### [To do]
Pictures aside, please retype the whole listing word for word.

----

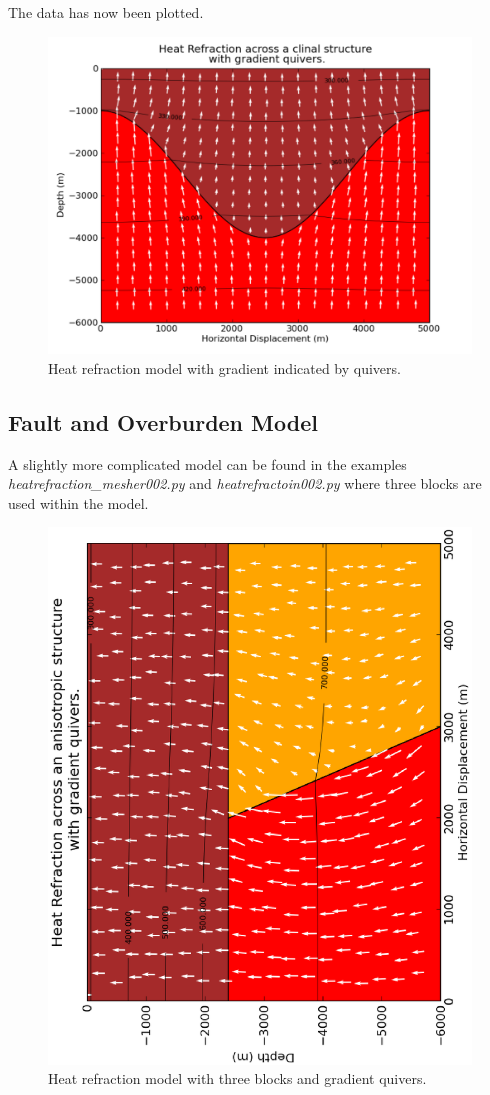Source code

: The data has now been plotted.
\begin{figure}[h]
\centerline{\includegraphics[width=4.in]{figures/heatrefraction001contqu}}
\caption{Heat refraction model with gradient indicated by quivers.}
\label{fig:hr001qumodel}
\end{figure}

\newpage
\subsection{Fault and Overburden Model}
A slightly more complicated model can be found in the examples \textit{heatrefraction_mesher002.py} and \textit{heatrefractoin002.py} where three blocks are used within the model.
\begin{figure}[h]
\centerline{\includegraphics[width=4.in]{figures/heatrefraction002contqu}}
\caption{Heat refraction model with three blocks and gradient quivers.}
\end{figure}

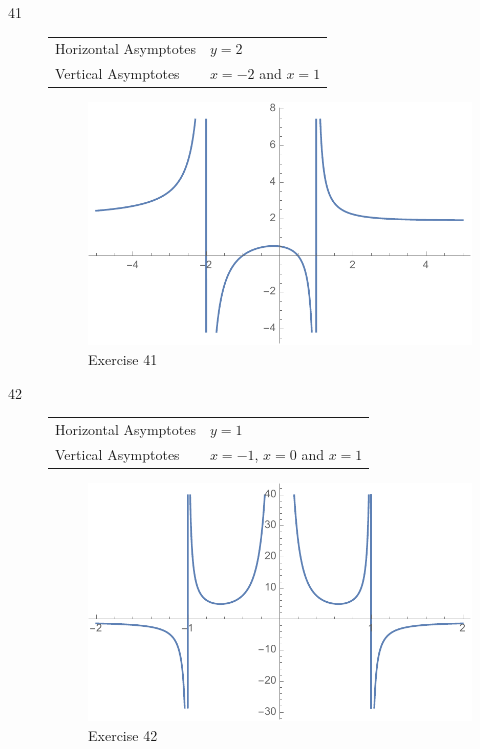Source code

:\documentclass[letterpaper, landscape]{exam}
\begin{document}
\begin{description}
      \item[41]
        \begin{tabular}[H]{ll}
          \toprule
          Horizontal Asymptotes & $y = 2$ \\
          Vertical Asymptotes   & $x = -2$ and $x = 1$ \\
          \bottomrule
        \end{tabular}

        \begin{figure}[H]
          \centering
          \includegraphics[scale = 0.5]{ex41.pdf}
          \caption{Exercise 41}
          \label{fig:ex41}
        \end{figure}

      \item[42]
        \begin{tabular}[H]{ll}
          \toprule
          Horizontal Asymptotes & $y = 1$ \\
          Vertical Asymptotes   & $x = -1$, $x = 0$ and $x = 1$ \\
          \bottomrule
        \end{tabular}

        \begin{figure}[H]
          \centering
          \includegraphics[scale = 0.5]{ex42.pdf}
          \caption{Exercise 42}
          \label{fig:ex42}
        \end{figure}


\end{description}
\end{document}
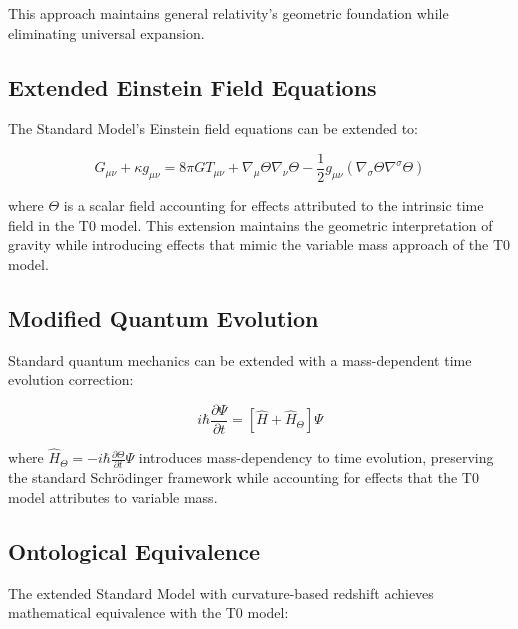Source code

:\documentclass[aps,prl,twocolumn,superscriptaddress,nofootinbib]{revtex4-2}
\begin{document}
	This approach maintains general relativity's geometric foundation while eliminating universal expansion.
	
	\subsection{Extended Einstein Field Equations}
	\label{subsec:extended_einstein}
	
	The Standard Model's Einstein field equations can be extended to:
	
	\begin{equation}
		G_{\mu\nu} + \kappa g_{\mu\nu} = 8\pi G T_{\mu\nu} + \nabla_{\mu}\Theta\nabla_{\nu}\Theta - \frac{1}{2}g_{\mu\nu}(\nabla_{\sigma}\Theta\nabla^{\sigma}\Theta)
		\label{eq:extended_einstein}
	\end{equation}
	
	where $\Theta$ is a scalar field accounting for effects attributed to the intrinsic time field in the T0 model. This extension maintains the geometric interpretation of gravity while introducing effects that mimic the variable mass approach of the T0 model.
	
	\subsection{Modified Quantum Evolution}
	\label{subsec:quantum_evolution}
	
	Standard quantum mechanics can be extended with a mass-dependent time evolution correction:
	
	\begin{equation}
		i\hbar\frac{\partial\Psi}{\partial t} = [\hat{H} + \hat{H}_{\Theta}]\Psi
		\label{eq:extended_schrodinger}
	\end{equation}
	
	where $\hat{H}_{\Theta} = -i\hbar\frac{\partial\Theta}{\partial t}\Psi$ introduces mass-dependency to time evolution, preserving the standard Schrödinger framework while accounting for effects that the T0 model attributes to variable mass.
	
	\subsection{Ontological Equivalence}
	\label{subsec:model_equivalence}
	
	The extended Standard Model with curvature-based redshift achieves mathematical equivalence with the T0 model:
	
\end{document}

----

### [Answer space]
Source code

: The data has now been plotted.
\begin{figure}[h]
\centerline{\includegraphics[width=4.in]{figures/heatrefraction001contqu}}
\caption{Heat refraction model with gradient indicated by quivers.}
\label{fig:hr001qumodel}
\end{figure}

\newpage
\subsection{Fault and Overburden Model}
A slightly more complicated model can be found in the examples \textit{heatrefraction_mesher002.py} and \textit{heatrefractoin002.py} where three blocks are used within the model.
\begin{figure}[h]
\centerline{\includegraphics[width=4.in]{figures/heatrefraction002contqu}}
\caption{Heat refraction model with three blocks and gradient quivers.}
\end{figure}

Source code

:\documentclass[letterpaper, landscape]{exam}
\begin{document}
\begin{description}
      \item[41]
        \begin{tabular}[H]{ll}
          \toprule
          Horizontal Asymptotes & $y = 2$ \\
          Vertical Asymptotes   & $x = -2$ and $x = 1$ \\
          \bottomrule
        \end{tabular}

        \begin{figure}[H]
          \centering
          \includegraphics[scale = 0.5]{ex41.pdf}
          \caption{Exercise 41}
          \label{fig:ex41}
        \end{figure}

      \item[42]
        \begin{tabular}[H]{ll}
          \toprule
          Horizontal Asymptotes & $y = 1$ \\
          Vertical Asymptotes   & $x = -1$, $x = 0$ and $x = 1$ \\
          \bottomrule
        \end{tabular}

        \begin{figure}[H]
          \centering
          \includegraphics[scale = 0.5]{ex42.pdf}
          \caption{Exercise 42}
          \label{fig:ex42}
        \end{figure}


\end{description}
\end{document}
Source code

:\documentclass[aps,prl,twocolumn,superscriptaddress,nofootinbib]{revtex4-2}
\begin{document}
	This approach maintains general relativity's geometric foundation while eliminating universal expansion.
	
	\subsection{Extended Einstein Field Equations}
	\label{subsec:extended_einstein}
	
	The Standard Model's Einstein field equations can be extended to:
	
	\begin{equation}
		G_{\mu\nu} + \kappa g_{\mu\nu} = 8\pi G T_{\mu\nu} + \nabla_{\mu}\Theta\nabla_{\nu}\Theta - \frac{1}{2}g_{\mu\nu}(\nabla_{\sigma}\Theta\nabla^{\sigma}\Theta)
		\label{eq:extended_einstein}
	\end{equation}
	
	where $\Theta$ is a scalar field accounting for effects attributed to the intrinsic time field in the T0 model. This extension maintains the geometric interpretation of gravity while introducing effects that mimic the variable mass approach of the T0 model.
	
	\subsection{Modified Quantum Evolution}
	\label{subsec:quantum_evolution}
	
	Standard quantum mechanics can be extended with a mass-dependent time evolution correction:
	
	\begin{equation}
		i\hbar\frac{\partial\Psi}{\partial t} = [\hat{H} + \hat{H}_{\Theta}]\Psi
		\label{eq:extended_schrodinger}
	\end{equation}
	
	where $\hat{H}_{\Theta} = -i\hbar\frac{\partial\Theta}{\partial t}\Psi$ introduces mass-dependency to time evolution, preserving the standard Schrödinger framework while accounting for effects that the T0 model attributes to variable mass.
	
	\subsection{Ontological Equivalence}
	\label{subsec:model_equivalence}
	
	The extended Standard Model with curvature-based redshift achieves mathematical equivalence with the T0 model:
	
\end{document}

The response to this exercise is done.